There's a big connection with the 19th century newspaper industry and the telegraph, which we'll see momentarily. The modern electric telegraph, most everyone knows was patented in 1844 by Samuel Morse. What's not so well known was that Morse was a professional portrait painter whose wife Lucretia had died and was buried while he was away on a business trip. Shortly thereafter, Morse threw himself into the then-infant field of telecommunications, and with the help of advances in the science of electricity and other technical advances, was able to perfect the single-wire telegraph, allowing for far faster communications than before. But the fate of its widespread use, unlike that of the post office, wasn't slated for nationalization by an indifferent Congress in 1844 and the growing power of capital in 19th century America, exemplified by the burgeoning and increasingly corrupt railroad industry. Instead, the telegraph was itself subject to market whims and consolidation; more 50 different telegraphy firms ultimately consolidated into a single firm, Western Union.
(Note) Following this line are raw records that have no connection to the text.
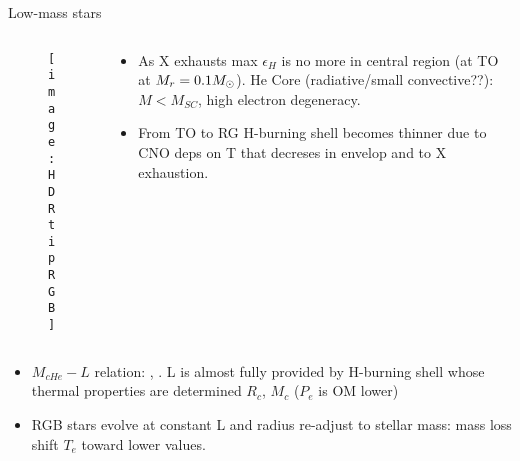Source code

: \begin{frame}{Low-mass stars}
\begin{columns}[T]\begin{column}{0.44\textwidth}
\begin{figure}[!ht]
\texttt{[image: HDRtipRGB]}\label{fig:HDRtipRGB}
\end{figure}
\end{column}
\begin{column}{0.55\textwidth}
\begin{itemize}
\item As X exhausts max $\epsilon_H$ is no more in central region (at TO at $M_r=0.1M_{\odot}{}$). He Core (radiative/small convective??): $M<M_{SC}$, high electron degeneracy.
\item From TO to RG H-burning shell becomes thinner due to CNO deps on T that decreses in envelop and to X exhaustion.
\end{itemize}
\end{column}\end{columns}
\begin{itemize}
\item $M_{cHe}-L$ relation: , . L is almost fully provided by H-burning shell whose thermal properties are determined $R_c$, $M_c$ ($P_e$ is OM lower)
\item RGB stars evolve at constant L and radius re-adjust to stellar mass: mass loss shift $T_e$ toward lower values.
\end{itemize}
\end{frame}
The 19th-century robber baron Jay Gould wound up through some clever stock maneuvers seizing control of Western Union.

Critics feared that a monopoly of the telegraph could lead to unfair advantages in stock transactions. But another problem regarding corporate control of the news also would emerge, starting from a coalition of five New York newspapers who pooled their funds in 1846 to share the costs of telegraph time for the transfer of urgent news. This group called itself the New York Associated Press, which grew over time to encompass the entire country, dropping the "New York" part of its name, becoming the Associated Press and working out an exclusive arrangement with Western Union to becoming the only newswire service in the United States.
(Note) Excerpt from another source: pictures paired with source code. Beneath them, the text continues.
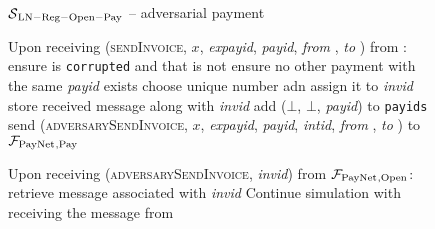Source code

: \begin{figure}[!htbp]
  \begin{simulatorbox}{$\mathcal{S}{}_{\mathrm{LN - Reg - Open - Pay}}$ --
  adversarial payment}
    \begin{algorithmic}[1]
      \State Upon receiving (\textsc{sendInvoice}, $x$,
      \textit{expayid}, \textit{payid}, \textit{from} \alice, \textit{to} \bob)
      from \adversary:
      \Indent
      \label{alg:sim:pay:adv:invoice}
        \State ensure \alice{} is \texttt{corrupted} and that \bob{} is not
        \State ensure no other payment with the same \textit{payid} exists
        \State choose unique number adn assign it to \textit{invid}
        \State store received message along with \textit{invid}
        \State add ($\bot$, $\bot$, \textit{payid}) to \texttt{payids}
        \State send (\textsc{adversarySendInvoice}, $x$, \textit{expayid},
        \textit{payid}, \textit{intid}, \textit{from} \alice, \textit{to} \bob)
        to $\mathcal{F}_{\mathrm{PayNet}}{}_{\mathrm{, Pay}}$
        \label{alg:sim:pay:adv:invoice:send}
      \EndIndent
      \Statex

      \State Upon receiving (\textsc{adversarySendInvoice},
      \textit{invid}) from $\mathcal{F}_{\mathrm{PayNet}}{}_{\mathrm{, Open}}$:
      \label{alg:sim:pay:adv:invoice:recv}
      \Indent
        \State retrieve message associated with \textit{invid}
        \State Continue simulation with \alice{} receiving the message from \bob
        \label{alg:sim:pay:adv:invoice:cont}
      \EndIndent
    \end{algorithmic}
  \end{simulatorbox}
  \caption{}
  \label{alg:sim:pay:adv}
\end{figure}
Perhaps the most noted example of the power that Western Union held regarding news in the presidential election of 1876; Western Union, a pro-Republican company, supported Republican candidate Rutherford B. Hayes over Democrat Samuel Tilden. Western Union telegrams reported uncertainty in the electoral votes in three states, though the popular vote suggested a Tilden win. But with newspapers and public sentiment following the Western Union lead, Hayes held the upper hand, and ultimately won the White House. A later Senate investigation (headed by a Republican) found that the key telegrams were never reviewed by Democrats but ultimately returned to Western Union and destroyed. Tilden supporters would punnily referring to the AP as the "Hayessociated Press".
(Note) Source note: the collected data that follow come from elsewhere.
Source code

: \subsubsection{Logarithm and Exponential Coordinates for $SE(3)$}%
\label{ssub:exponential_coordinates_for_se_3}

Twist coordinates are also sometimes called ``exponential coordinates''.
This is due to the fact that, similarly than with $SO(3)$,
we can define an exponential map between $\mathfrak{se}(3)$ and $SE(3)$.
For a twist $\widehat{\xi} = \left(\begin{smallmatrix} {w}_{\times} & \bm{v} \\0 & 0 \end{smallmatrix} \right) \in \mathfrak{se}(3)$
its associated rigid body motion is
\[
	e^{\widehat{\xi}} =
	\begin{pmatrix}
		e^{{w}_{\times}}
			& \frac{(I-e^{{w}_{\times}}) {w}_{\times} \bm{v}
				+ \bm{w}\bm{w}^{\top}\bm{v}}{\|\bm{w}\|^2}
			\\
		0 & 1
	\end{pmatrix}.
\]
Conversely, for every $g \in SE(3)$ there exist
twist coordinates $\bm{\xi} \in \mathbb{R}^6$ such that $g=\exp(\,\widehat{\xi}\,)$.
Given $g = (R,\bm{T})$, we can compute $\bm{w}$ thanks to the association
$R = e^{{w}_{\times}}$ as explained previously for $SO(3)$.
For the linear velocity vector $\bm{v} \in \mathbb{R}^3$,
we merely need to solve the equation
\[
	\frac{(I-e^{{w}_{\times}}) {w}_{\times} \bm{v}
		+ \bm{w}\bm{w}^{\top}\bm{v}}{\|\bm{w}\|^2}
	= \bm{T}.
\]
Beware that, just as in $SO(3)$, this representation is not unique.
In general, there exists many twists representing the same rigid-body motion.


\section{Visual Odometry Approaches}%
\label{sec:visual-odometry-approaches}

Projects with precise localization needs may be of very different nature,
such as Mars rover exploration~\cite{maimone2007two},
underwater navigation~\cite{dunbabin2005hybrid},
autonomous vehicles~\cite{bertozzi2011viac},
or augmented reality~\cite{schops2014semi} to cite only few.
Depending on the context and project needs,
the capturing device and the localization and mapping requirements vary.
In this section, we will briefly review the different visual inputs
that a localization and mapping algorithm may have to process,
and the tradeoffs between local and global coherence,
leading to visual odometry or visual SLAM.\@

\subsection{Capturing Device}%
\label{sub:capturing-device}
From 1880 to 1910, calls for nationalization of the telegraph began to grow, as part of the general populist movement efforts in the United States around the same time, raising calls to break the "infernal bondage" between the AP and Western Union. In response, some seventy Congressional bills were introduced between 1866 and 1900 calling for telegram reform, often calling for nationalization. Western Union lobbyists defeated all seventy of those bills, and newspapers, especially those aligned with the AP, refused to acknowledge the question of nationalizing the telegraph, understandably so given the dependence on the telegraph for news. Around the same time, a new medium, one not primarily restricted to big newspapers, stock traders, and other effete groups, would extend to a greater portion of the population than the telegraph ever did. That medium ironically enough stemmed directly from attempts to advance the telegraph, one of whose pioneers was a professor of phonetics at Boston University named Alexander Graham Bell.

Bell (and particularly Bell's father-in-law Gardiner Greene Hubbard, who had far more of a nose for business than Bell did) wound up winning the patent wars for an advance for what was referred to as the harmonic telegraph -- the idea of transmitting multiple different telegraph signals, or "harmonics", across a single wire. But those harmonics can also carry individual sound frequencies, like those of the human voice, and the resulting known as the "telephone". By 1877, the Bell Telephone Company and its successor in the wake of a number of intervening mergers, the American Telephone and Telegraph company (or AT&T;) would become itself a behemoth thanks to the monopoly control of that patent.

But after the telephone patent expired in 1894, many many aspiring telephone groups and cooperatives entered the fray -- "the independents", as they were called, would go on to expand telephony service across the country, particularly in rural environments which were often ignored as not being enough of a lucrative market. The independents held some 40% of the overall telephone market at their peak and were starting to do something that AT&T didn't do: innovate. By 1908, AT&T was in trouble. That's when AT&T president Theodore Vail (whose career ironically included a stint in the post office) began to act -- he deployed a PR offensive with a slogan touting "universal service", buying out some of the independents and "sublicensing" with others for technical preference. That, and a growing unease with "dual service" (note that the phone lines by AT&T and by the independents were incompatible, thus requiring two separate phone lines for each household) helped to turn the tide. By 1920, AT&T controlled 66% of the market, by 1932, it held 81% of the market and wouldn't look back until the 1980s when an antitrust settlement finally broke the AT&T monopoly. We'll get back to that.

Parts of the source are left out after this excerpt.